Likewise, making an updating selection from an already updating group will
cause later updates to also reflect the updating of the base group:
In [16]: chained_ag_updating = ag_updating.select_atoms("resid 1:1000", updating=True)
In [17]: chained_ag_updating
Out[17]: <AtomGroup with 923 atoms, with selection 'resid 1:1000' on another AtomGroup.>
In [18]: u.trajectory.next()
Out[18]: < Timestep 2 with unit cell dimensions [ 0. 0. 0. 90. 90. 90.] >
In [19]: chained_ag_updating
Out[19]: <AtomGroup with 921 atoms, with selection 'resid 1:1000' on another AtomGroup.>
Finally, a non-updating selection or a slicing/addition operation made on an
UpdatingAtomGroup
will return a static
AtomGroup
, which will no longer update
across frames:
In [20]: static_ag = ag_updating.select_atoms("resid 1:1000")
In [21]: static_ag
Out[21]: <AtomGroup with 921 atoms>
In [22]: u.trajectory.next()
Out[22]: < Timestep 3 with unit cell dimensions [ 0. 0. 0. 90. 90. 90.] >
In [23]: static_ag
Out[23]: <AtomGroup with 921 atoms>
Ordered selections
select_atoms()
sorts the atoms
in the AtomGroup
by atom index before
returning them (this is to eliminate possible duplicates in the
selection). If the ordering of atoms is crucial (for instance when
describing angles or dihedrals) or if duplicate atoms are required
then one has to concatenate multiple AtomGroups, which does not sort
them.
The most straightforward way to concatenate two AtomGroups is by using the
+
operator:
In [14]: ordered = u.select_atoms("resid 3 and name CA") + u.select_atoms("resid 2 and name CA")
In [15]: list(ordered)
Out[15]:
[<Atom 46: CA of type 22 of resname ILE, resid 3 and segid 4AKE>,
<Atom 22: CA of type 22 of resname ARG, resid 2 and segid 4AKE>]

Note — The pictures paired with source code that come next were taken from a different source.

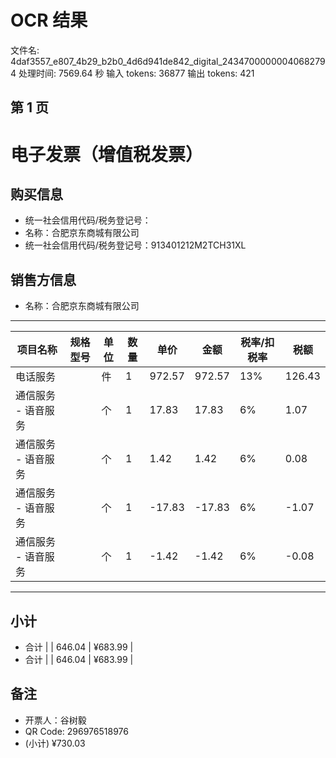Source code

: # OCR 结果

文件名: 4daf3557_e807_4b29_b2b0_4d6d941de842_digital_24347000000040682794
处理时间: 7569.64 秒
输入 tokens: 36877
输出 tokens: 421

## 第 1 页

# 电子发票（增值税发票）

## 购买信息
- 统一社会信用代码/税务登记号：
- 名称：合肥京东商城有限公司
- 统一社会信用代码/税务登记号：913401212M2TCH31XL

## 销售方信息
- 名称：合肥京东商城有限公司
  
---

| 项目名称                     | 规格型号 | 单位 | 数量 | 单价   | 金额     | 税率/扣税率 | 税额   |
|------------------------------|----------|------|------|--------|----------|--------------|--------|
| 电话服务                      |          | 件   | 1    | 972.57 | 972.57   | 13%          | 126.43 |
| 通信服务 - 语音服务          |          | 个   | 1    | 17.83  | 17.83    | 6%           | 1.07   |
| 通信服务 - 语音服务          |          | 个   | 1    | 1.42   | 1.42     | 6%           | 0.08   |
| 通信服务 - 语音服务          |          | 个   | 1    | -17.83 | -17.83   | 6%           | -1.07  |
| 通信服务 - 语音服务          |          | 个   | 1    | -1.42  | -1.42    | 6%           | -0.08  |

---

## 小计
- 合计                 |      | 646.04   | ¥683.99 |
- 合计                 |      | 646.04   | ¥683.99 |

## 备注
- 开票人：谷树毅
- QR Code: 296976518976
- (小计) ¥730.03

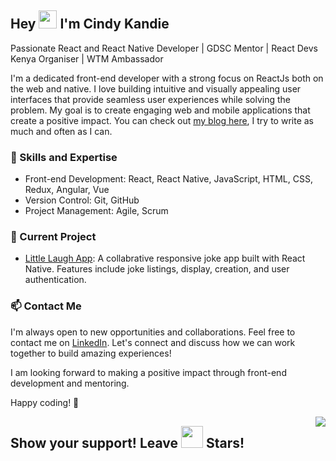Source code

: ## Hey <img src="https://media.giphy.com/media/hvRJCLFzcasrR4ia7z/giphy.gif" width="29px"> I'm Cindy Kandie

Passionate React and React Native Developer | GDSC Mentor | React Devs Kenya Organiser | WTM Ambassador

I'm a dedicated front-end developer with a strong focus on ReactJs both on the web and native. I love building intuitive and visually appealing user interfaces that provide seamless user experiences while solving the problem. My goal is to create engaging web and mobile applications that create a positive impact. You can check out [my blog here](https://cindykandie.hashnode.dev/), I try to write as much and often as I can.

### 🔧 Skills and Expertise
- Front-end Development: React, React Native, JavaScript, HTML, CSS, Redux, Angular, Vue
- Version Control: Git, GitHub
- Project Management: Agile, Scrum

### 🚀 Current Project
- [Little Laugh App](https://github.com/cindykandie/LittleLaugh): A collabrative responsive joke app built with React Native. Features include joke listings, display, creation, and user authentication.

### 📫 Contact Me
I'm always open to new opportunities and collaborations. Feel free to contact me on [LinkedIn](https://www.linkedin.com/in/cindykandie/). Let's connect and discuss how we can work together to build amazing experiences!

I am looking forward to making a positive impact through front-end development and mentoring.

Happy coding! 🚀

<img align="right" src="https://visitor-badge.laobi.icu/badge?page_id=cindykandie">

## Show your support! Leave <img src="https://media.giphy.com/media/l1J3rGigrYfx8aKqI/giphy.gif" width="35px"> Stars!
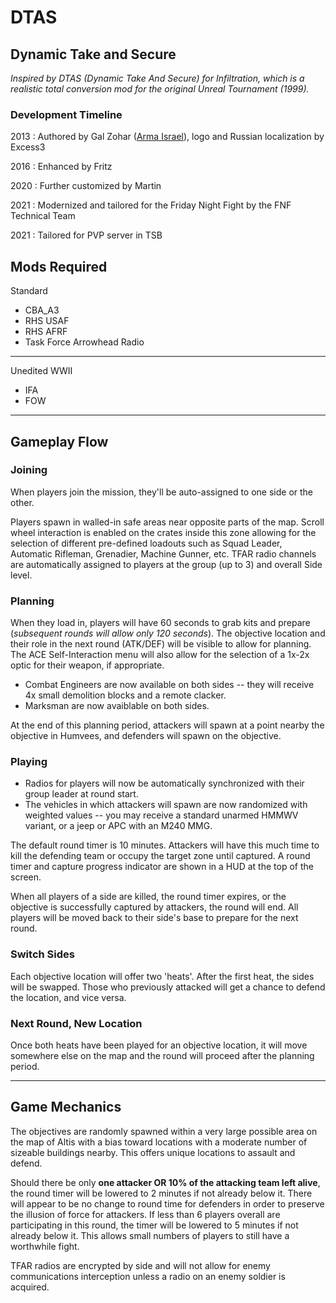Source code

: # DTAS

## **Dynamic Take and Secure**

_Inspired by DTAS (Dynamic Take And Secure) for Infiltration, which is a realistic total conversion mod for the original Unreal Tournament (1999)._

### Development Timeline

2013 : Authored by Gal Zohar ([Arma Israel](www.arma-il.info)), logo and Russian localization by Excess3

2016 : Enhanced by Fritz

2020 : Further customized by Martin

2021 : Modernized and tailored for the Friday Night Fight by the FNF Technical Team

2021 : Tailored for PVP server in TSB


## Mods Required

Standard
- CBA_A3
- RHS USAF
- RHS AFRF
- Task Force Arrowhead Radio

---
Unedited
WWII
- IFA
- FOW

---

## Gameplay Flow

### **Joining**

When players join the mission, they'll be auto-assigned to one side or the other.

Players spawn in walled-in safe areas near opposite parts of the map. Scroll wheel interaction is enabled on the crates inside this zone allowing for the selection of different pre-defined loadouts such as Squad Leader, Automatic Rifleman, Grenadier, Machine Gunner, etc. TFAR radio channels are automatically assigned to players at the group (up to 3) and overall Side level.

### **Planning**

When they load in, players will have 60 seconds to grab kits and prepare (_subsequent rounds will allow only 120 seconds_). The objective location and their role in the next round (ATK/DEF) will be visible to allow for planning. The ACE Self-Interaction menu will also allow for the selection of a 1x-2x optic for their weapon, if appropriate.

- Combat Engineers are now available on both sides -- they will receive 4x small demolition blocks and a remote clacker.
- Marksman are now avaiblable on both sides.

At the end of this planning period, attackers will spawn at a point nearby the objective in Humvees, and defenders will spawn on the objective. 

### **Playing**

- Radios for players will now be automatically synchronized with their group leader at round start.
- The vehicles in which attackers will spawn are now randomized with weighted values -- you may receive a standard unarmed HMMWV variant, or a jeep or APC with an M240 MMG.

The default round timer is 10 minutes. Attackers will have this much time to kill the defending team or occupy the target zone until captured. A round timer and capture progress indicator are shown in a HUD at the top of the screen.

When all players of a side are killed, the round timer expires, or the objective is successfully captured by attackers, the round will end. All players will be moved back to their side's base to prepare for the next round.

### **Switch Sides**

Each objective location will offer two 'heats'. After the first heat, the sides will be swapped. Those who previously attacked will get a chance to defend the location, and vice versa.

### **Next Round, New Location**

Once both heats have been played for an objective location, it will move somewhere else on the map and the round will proceed after the planning period.

---

## Game Mechanics

The objectives are randomly spawned within a very large possible area on the map of Altis with a bias toward locations with a moderate number of sizeable buildings nearby. This offers unique locations to assault and defend.

Should there be only **one attacker OR 10% of the attacking team left alive**, the round timer will be lowered to 2 minutes if not already below it. There will appear to be no change to round time for defenders in order to preserve the illusion of force for attackers. If less than 6 players overall are participating in this round, the timer will be lowered to 5 minutes if not already below it. This allows small numbers of players to still have a worthwhile fight.

TFAR radios are encrypted by side and will not allow for enemy communications interception unless a radio on an enemy soldier is acquired.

A shortcut is to provide two or more selections to
select_atoms()
, which then
does the concatenation automatically:
In [16]: list(u.select_atoms("resid 3 and name CA", "resid 2 and name CA"))
Out[16]:
[<Atom 46: CA of type 22 of resname ILE, resid 3 and segid 4AKE>,
<Atom 22: CA of type 22 of resname ARG, resid 2 and segid 4AKE>]
Just for comparison to show that a single selection string does not work as one might expect:
In [17]: list(u.select_atoms("(resid 3 or resid 2) and name CA"))
Out[17]:
[<Atom 22: CA of type 22 of resname ARG, resid 2 and segid 4AKE>,
<Atom 46: CA of type 22 of resname ILE, resid 3 and segid 4AKE>]